Look below for the line containing "--name=application-navigator --namespace=prism --set"; from there through the line containing "## Install Sample", both lines included, please set down each line exactly and nothing else.

================================

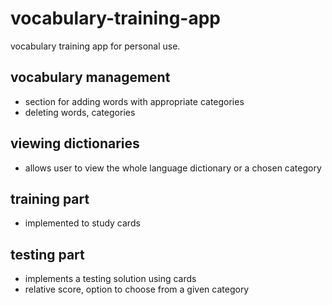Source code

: # vocabulary-training-app
vocabulary training app for personal use.

## vocabulary management
- section for adding words with appropriate categories
- deleting words, categories

## viewing dictionaries
- allows user to view the whole language dictionary or a chosen category

## training part
- implemented to study cards

## testing part
- implements a testing solution using cards
- relative score, option to choose from a given category
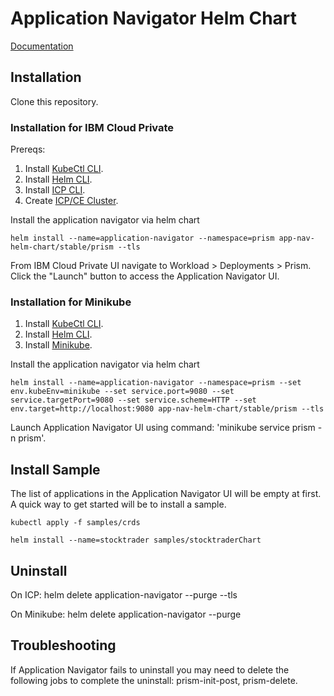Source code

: # Application Navigator Helm Chart

[Documentation](https://github.com/WASdev/app-nav-helm-chart/wiki)

## Installation

Clone this repository.

### Installation for IBM Cloud Private

Prereqs: 

1. Install [KubeCtl CLI](https://kubernetes.io/docs/tasks/tools/install-kubectl/).
1. Install [Helm CLI](https://github.com/helm/helm/blob/master/docs/install.md).
1. Install [ICP CLI](https://www.ibm.com/support/knowledgecenter/SSBS6K_3.1.1/manage_cluster/install_cli.html).
1. Create [ICP/CE Cluster](https://www.ibm.com/support/knowledgecenter/en/SSBS6K_1.2.0/installing/install_containers_CE.html).

Install the application navigator via helm chart

`helm install --name=application-navigator --namespace=prism app-nav-helm-chart/stable/prism --tls`

From IBM Cloud Private UI navigate to Workload > Deployments > Prism.  Click the "Launch" button to access the Application Navigator UI.

### Installation for Minikube

1. Install [KubeCtl CLI](https://kubernetes.io/docs/tasks/tools/install-kubectl/).
1. Install [Helm CLI](https://github.com/helm/helm/blob/master/docs/install.md).
1. Install [Minikube](https://kubernetes.io/docs/tasks/tools/install-minikube/).

Install the application navigator via helm chart

`helm install --name=application-navigator --namespace=prism --set env.kubeEnv=minikube --set service.port=9080 --set service.targetPort=9080 --set service.scheme=HTTP --set env.target=http://localhost:9080 app-nav-helm-chart/stable/prism --tls`

Launch Application Navigator UI using command:  'minikube service prism -n prism'. 

## Install Sample

The list of applications in the Application Navigator UI will be empty at first.  A quick way to get started will be to install a sample.

`kubectl apply -f samples/crds`

`helm install --name=stocktrader samples/stocktraderChart`

## Uninstall

On ICP:  helm delete application-navigator --purge --tls 

On Minikube:  helm delete application-navigator --purge

## Troubleshooting

If Application Navigator fails to uninstall you may need to delete the following jobs to complete the uninstall: prism-init-post, prism-delete.
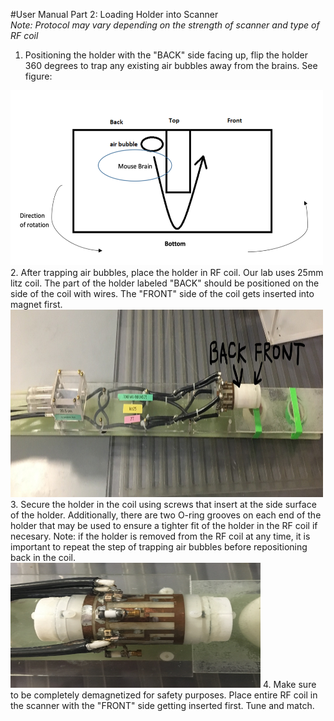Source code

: #User Manual Part 2: Loading Holder into Scanner  
*Note: Protocol may vary depending on the strength of scanner and type of RF coil*

1. Positioning the holder with the "BACK" side facing up, flip the holder 360 degrees to trap any existing air bubbles away from the brains. See figure:
<img src="https://github.com/remmi-toolbox/Documentation/blob/master/01-loading-4mb-holder/4MB_Holder_Photos/IMG_0908.png" width="500" height="280">
2. After trapping air bubbles, place the holder in RF coil. Our lab uses 25mm litz coil. The part of the holder labeled "BACK" should be positioned on the side of the coil with wires. The "FRONT" side of the coil gets inserted into magnet first. 
<img src="https://github.com/remmi-toolbox/Documentation/blob/master/01-loading-4mb-holder/4MB_Holder_Photos/IMG_0889.png" width="500" height="300">
3. Secure the holder in the coil using screws that insert at the side surface of the holder. Additionally, there are two O-ring grooves on each end of the holder that may be used to ensure a tighter fit of the holder in the RF coil if necesary. Note: if the holder is removed from the RF coil at any time, it is important to repeat the step of trapping air bubbles before repositioning back in the coil. 
<img src="https://github.com/remmi-toolbox/Documentation/blob/master/01-loading-4mb-holder/4MB_Holder_Photos/IMG_0891.png" width="400" height="200">
4. Make sure to be completely demagnetized for safety purposes. Place entire RF coil in the scanner with the "FRONT" side getting inserted first. Tune and match.
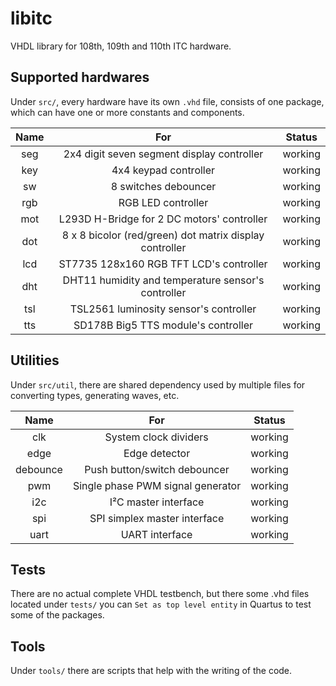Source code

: # libitc

VHDL library for 108th, 109th and 110th ITC hardware.

## Supported hardwares

Under `src/`, every hardware have its own `.vhd` file, consists of one package, which can have one or more constants and components.

| Name  |                           For                           | Status  |
| :---: | :-----------------------------------------------------: | :-----: |
|  seg  |       2x4 digit seven segment display controller        | working |
|  key  |                  4x4 keypad controller                  | working |
|  sw   |                  8 switches debouncer                   | working |
|  rgb  |                   RGB LED controller                    | working |
|  mot  |       L293D H-Bridge for 2 DC motors' controller        | working |
|  dot  | 8 x 8 bicolor (red/green) dot matrix display controller | working |
|  lcd  |         ST7735 128x160 RGB TFT LCD's controller         | working |
|  dht  |   DHT11 humidity and temperature sensor's controller    | working |
|  tsl  |         TSL2561 luminosity sensor's controller          | working |
|  tts  |           SD178B Big5 TTS module's controller           | working |

## Utilities

Under `src/util`, there are shared dependency used by multiple files for converting types, generating waves, etc.

|   Name   |                For                | Status  |
| :------: | :-------------------------------: | :-----: |
|   clk    |       System clock dividers       | working |
|   edge   |           Edge detector           | working |
| debounce |   Push button/switch debouncer    | working |
|   pwm    | Single phase PWM signal generator | working |
|   i2c    |       I²C master interface        | working |
|   spi    |   SPI simplex master interface    | working |
|   uart   |          UART interface           | working |

## Tests

There are no actual complete VHDL testbench, but there some .vhd files located under `tests/` you can `Set as top level entity` in Quartus to test some of the packages.

## Tools

Under `tools/` there are scripts that help with the writing of the code.
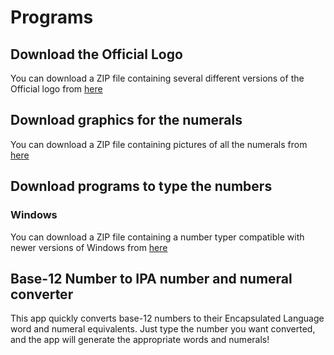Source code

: # Programs

## Download the Official Logo

You can download a ZIP file containing several different versions of the Official
logo from [here](/elp-documentation/Elp-logo.zip)

## Download graphics for the numerals

You can download a ZIP file containing pictures of all the numerals from
[here](/elp-documentation/Elp-number-pics.zip)

## Download programs to type the numbers

### Windows

You can download a ZIP file containing a number typer compatible with newer versions
of Windows from [here](/elp-documentation/Elp-Win-NumberTyper.zip)

## Base-12 Number to IPA number and numeral converter

This app quickly converts base-12 numbers to their Encapsulated Language word
and numeral equivalents. 
Just type the number you want converted, and the app will generate the
appropriate words and numerals!

<NumberToIpa/>
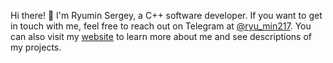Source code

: Hi there! 👋 I'm Ryumin Sergey, a C++ software developer. If you want to get in touch with me, feel free to reach out on Telegram at <a href='https://t.me/ryu_min217'>@ryu_min217</a>. You can also visit my  <a href='https://ryu-min.github.io/'>website</a> to learn more about me and see descriptions of my projects.
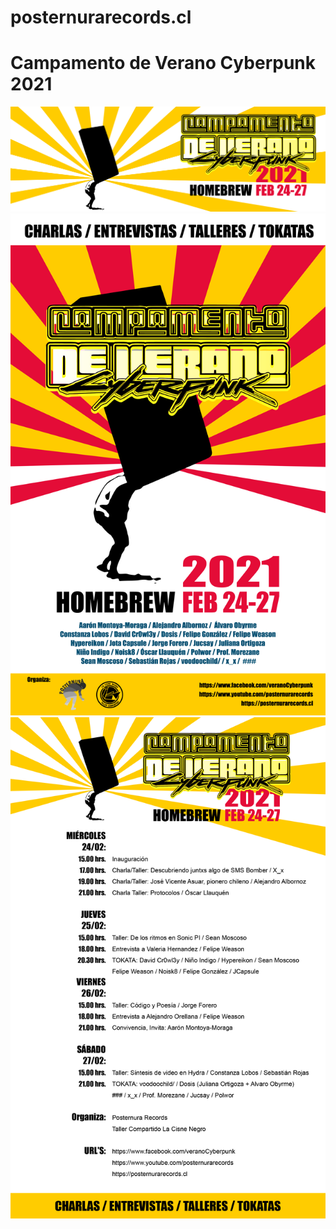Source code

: # posternurarecords.cl
# Campamento de Verano Cyberpunk 2021
![campamento banner](banner.png)
![campamento flayer](flayer.png)
![campamento programa](programa.png)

================================

▸ EXERCISE ANSWER:
`helm install --name=application-navigator --namespace=prism --set env.kubeEnv=minikube --set service.port=9080 --set service.targetPort=9080 --set service.scheme=HTTP --set env.target=http://localhost:9080 app-nav-helm-chart/stable/prism --tls`

Launch Application Navigator UI using command:  'minikube service prism -n prism'. 

## Install Sample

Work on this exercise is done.